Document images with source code

──────────────────────────────

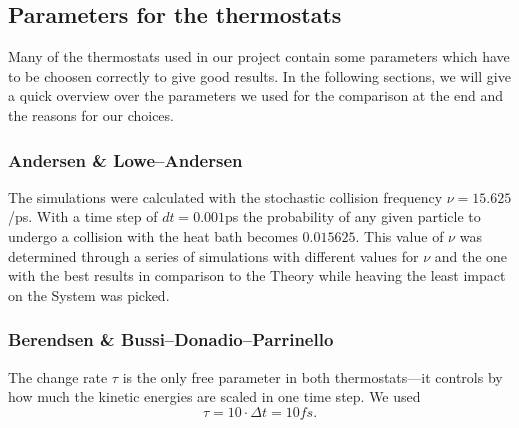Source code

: % 
\graphicspath{{../graphics/}}

\subsection{Parameters for the thermostats}
Many of the thermostats used in our project contain some parameters which have to be choosen correctly to give good results. In the following sections, we will give a quick overview over the parameters we used for the comparison at the end and the reasons for our choices. 
\subsubsection{Andersen \& Lowe--Andersen}
The simulations were calculated with the stochastic collision frequency $\nu = 15.625$/ps. With a time step of $dt=0.001$ps the probability of any given particle to undergo a collision with the heat bath becomes $0.015625$. This value of $\nu$ was determined through a series of simulations with different values for $\nu$ and the one with the best results in comparison to the Theory while heaving the least impact on the System was picked.

\subsubsection{Berendsen \& Bussi--Donadio--Parrinello}
The change rate $\tau$ is the only free parameter in both thermostats---it controls by how much the kinetic energies are scaled in one time step. We used 
\begin{equation}
\tau = 10\cdot \Delta t = 10fs\text{.}
\end{equation}

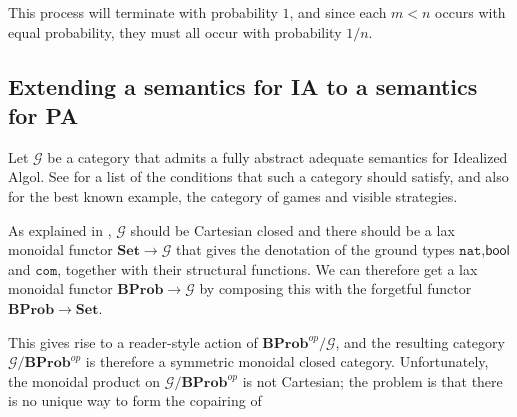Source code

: \documentclass{svproc}
\newcommand\G{\mathcal{G}}
\newcommand{\nat}{{\mathtt{nat}}}
\newcommand{\0}{{\mathtt{0}}} \newcommand{\com}{{\mathtt{com}}}
\newcommand{\catname}[1]{\mathbf{#1}}
\newcommand{\Set}{\catname{Set}}
\newcommand{\BProb}{\catname{BProb}}
\newcommand{\bool}{\textsf{bool}}
\begin{document}
This process will terminate with probability $1$, and since each $m<n$ occurs with equal probability, they must all occur with probability $1/n$.

\subsection{Extending a semantics for IA to a semantics for PA}

Let $\G$ be a category that admits a fully abstract adequate semantics for Idealized Algol.  
See \cite{SamsonGuyIAPassive} for a list of the conditions that such a category should satisfy, and also for the best known example, the category of games and visible strategies.

As explained in \cite{SamsonGuyIAPassive}, $\G$ should be Cartesian closed and there should be a lax monoidal functor $\Set\to \G$ that gives the denotation of the ground types $\nat$,$\bool$ and $\com$, together with their structural functions.
We can therefore get a lax monoidal functor $\BProb \to \G$ by composing this with the forgetful functor $\BProb\to\Set$.

This gives rise to a reader-style action of $\BProb^{op}/\G$, and the resulting category $\G/\BProb^{op}$ is therefore a symmetric monoidal closed category.  
Unfortunately, the monoidal product on $\G/\BProb^{op}$ is not Cartesian; the problem is that there is no unique way to form the copairing of 



\end{document}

──────────────────────────────

**YOUR ASSIGNMENT:** Repeat each line above exactly. The pictures stay out.

**SOLUTION FOR THIS EXERCISE:**
Source code

: % 
\graphicspath{{../graphics/}}

\subsection{Parameters for the thermostats}
Many of the thermostats used in our project contain some parameters which have to be choosen correctly to give good results. In the following sections, we will give a quick overview over the parameters we used for the comparison at the end and the reasons for our choices. 
\subsubsection{Andersen \& Lowe--Andersen}
The simulations were calculated with the stochastic collision frequency $\nu = 15.625$/ps. With a time step of $dt=0.001$ps the probability of any given particle to undergo a collision with the heat bath becomes $0.015625$. This value of $\nu$ was determined through a series of simulations with different values for $\nu$ and the one with the best results in comparison to the Theory while heaving the least impact on the System was picked.

\subsubsection{Berendsen \& Bussi--Donadio--Parrinello}
The change rate $\tau$ is the only free parameter in both thermostats---it controls by how much the kinetic energies are scaled in one time step. We used 
\begin{equation}
\tau = 10\cdot \Delta t = 10fs\text{.}
\end{equation}

Source code

: \documentclass{svproc}
\newcommand\G{\mathcal{G}}
\newcommand{\nat}{{\mathtt{nat}}}
\newcommand{\0}{{\mathtt{0}}} \newcommand{\com}{{\mathtt{com}}}
\newcommand{\catname}[1]{\mathbf{#1}}
\newcommand{\Set}{\catname{Set}}
\newcommand{\BProb}{\catname{BProb}}
\newcommand{\bool}{\textsf{bool}}
\begin{document}
This process will terminate with probability $1$, and since each $m<n$ occurs with equal probability, they must all occur with probability $1/n$.

\subsection{Extending a semantics for IA to a semantics for PA}

Let $\G$ be a category that admits a fully abstract adequate semantics for Idealized Algol.  
See \cite{SamsonGuyIAPassive} for a list of the conditions that such a category should satisfy, and also for the best known example, the category of games and visible strategies.

As explained in \cite{SamsonGuyIAPassive}, $\G$ should be Cartesian closed and there should be a lax monoidal functor $\Set\to \G$ that gives the denotation of the ground types $\nat$,$\bool$ and $\com$, together with their structural functions.
We can therefore get a lax monoidal functor $\BProb \to \G$ by composing this with the forgetful functor $\BProb\to\Set$.

This gives rise to a reader-style action of $\BProb^{op}/\G$, and the resulting category $\G/\BProb^{op}$ is therefore a symmetric monoidal closed category.  
Unfortunately, the monoidal product on $\G/\BProb^{op}$ is not Cartesian; the problem is that there is no unique way to form the copairing of 



\end{document}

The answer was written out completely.